The Innes streetscape project was three things:
1) new brick and concrete sidewalks.
2) Removing and replacing existing trees.
3) LED light conversions.
It was a traffic engineer’s dream design for the benefit of moving traffic quickly and did not enhance pedestrian safety, business and shopping. The expectations were not extravagant. The result was the product of allowing traffic engineers and bureaucrats to have the final say instead of business consultants, the downtown community and the community at large.
If the past is indicative of the future, Main Street merchants and property owners should expect no less. Or perhaps in this case, they should expect no more. But the devil is always in the details.

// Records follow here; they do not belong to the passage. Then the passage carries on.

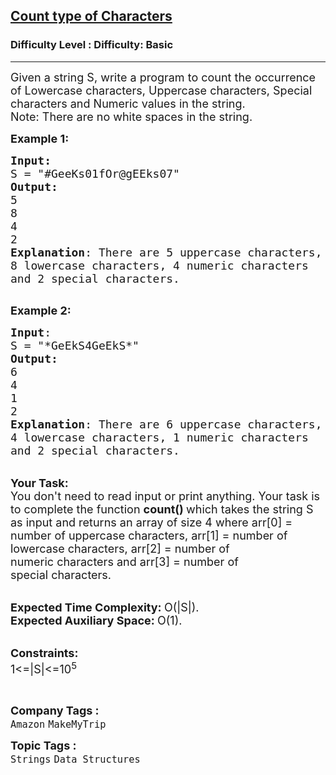 <h2><a href="https://www.geeksforgeeks.org/problems/count-type-of-characters3635/0">Count type of Characters</a></h2><h3>Difficulty Level : Difficulty: Basic</h3><hr><div class="problems_problem_content__Xm_eO"><p><span style="font-size:18px">Given a string S, write a program to count the occurrence of Lowercase characters, Uppercase characters, Special characters and Numeric values in the string.<br>
Note: There are no white spaces in the string.</span></p>

<p><span style="font-size:18px"><strong>Example 1:</strong></span></p>

<pre><span style="font-size:18px"><strong>Input:</strong>
S = "#GeeKs01fOr@gEEks07"
<strong>Output:
</strong>5
8
4
2
<strong>Explanation</strong>: There are 5 uppercase characters,
8 lowercase characters, 4 numeric characters
and 2 special characters.
</span>
</pre>

<p><span style="font-size:18px"><strong>Example 2:</strong></span></p>

<pre><span style="font-size:18px"><strong>Input</strong>: 
S = "*GeEkS4GeEkS*"
<strong>Output:
</strong>6
4
1
2
<strong>Explanation</strong>: There are 6 uppercase characters,
4 lowercase characters, 1 numeric characters
and 2 special characters.</span></pre>

<p><br>
<span style="font-size:18px"><strong>Your Task:</strong><br>
You don't need to read input or print anything. Your task is to complete the function&nbsp;<strong>count()&nbsp;</strong>which takes the string S as input and returns an array of size 4 where arr[0] = number of uppercase&nbsp;characters, arr[1] = number of lowercase&nbsp;characters, arr[2] = number of numeric&nbsp;characters and arr[3] = number of special&nbsp;characters.</span></p>

<p><br>
<span style="font-size:18px"><strong>Expected Time Complexity:&nbsp;</strong>O(|S|).<br>
<strong>Expected Auxiliary Space:&nbsp;</strong>O(1).</span></p>

<p><br>
<span style="font-size:18px"><strong>Constraints:</strong><br>
1&lt;=|S|&lt;=10<sup>5</sup></span></p>

<p>&nbsp;</p>
</div><p><span style=font-size:18px><strong>Company Tags : </strong><br><code>Amazon</code>&nbsp;<code>MakeMyTrip</code>&nbsp;<br><p><span style=font-size:18px><strong>Topic Tags : </strong><br><code>Strings</code>&nbsp;<code>Data Structures</code>&nbsp; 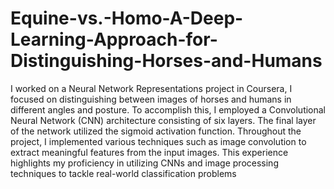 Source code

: # Equine-vs.-Homo-A-Deep-Learning-Approach-for-Distinguishing-Horses-and-Humans
I worked on a Neural Network Representations project in Coursera, I focused on distinguishing between images of horses and
humans in different angles and posture. To accomplish this, I employed a Convolutional Neural Network (CNN) architecture
consisting of six layers. The final layer of the network utilized the sigmoid activation function. Throughout the project,
I implemented various techniques such as image convolution to extract meaningful features from the input images. This
experience highlights my proficiency in utilizing CNNs and image processing techniques to tackle real-world classification
problems
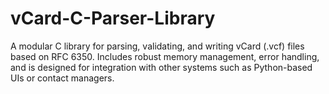 # vCard-C-Parser-Library
A modular C library for parsing, validating, and writing vCard (.vcf) files based on RFC 6350. Includes robust memory management, error handling, and is designed for integration with other systems such as Python-based UIs or contact managers.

Main Street Salisbury is blessed with wide streets and wide sidewalks. It is a blank canvas. So, allowing the city to do something equally uninspired on Main Street, would be (at a minimum) a missed opportunity. Allowing the city to do something that is uninspired and potentially damaging to business would be a disaster. Eliminating parking would be one of those things that would fall into that category.
What is the value in gross retail sales of a parking space? What will be the loss? Is there a diminishing return on a wide sidewalk that is made even wider? Will design elements and street furniture encourage pedestrians to walk further or park further away and walk? Are pedestrian connectivity issues (getting to Main Street by foot) addressed?
Will there be places to sit? Will there be shade in the summer? Is it going to be a pet, kid, teen, disabled, elderly … friendly design? Will it still be aesthetically attractive 50 years from now? Are the materials that are being proposed going to look compatible with a 270-year-old downtown? Will they survive the test of time?
I pray for the best, but I fear for the worst if the completed East and West Innes streets streetscape improvements are indicative of what is to come.
Michael Young and wife Diane are former Main Street managers currently working as consultants and developers. They recently renovated and live in the Historic O.O. Rufty Building in Downtown Salisbury.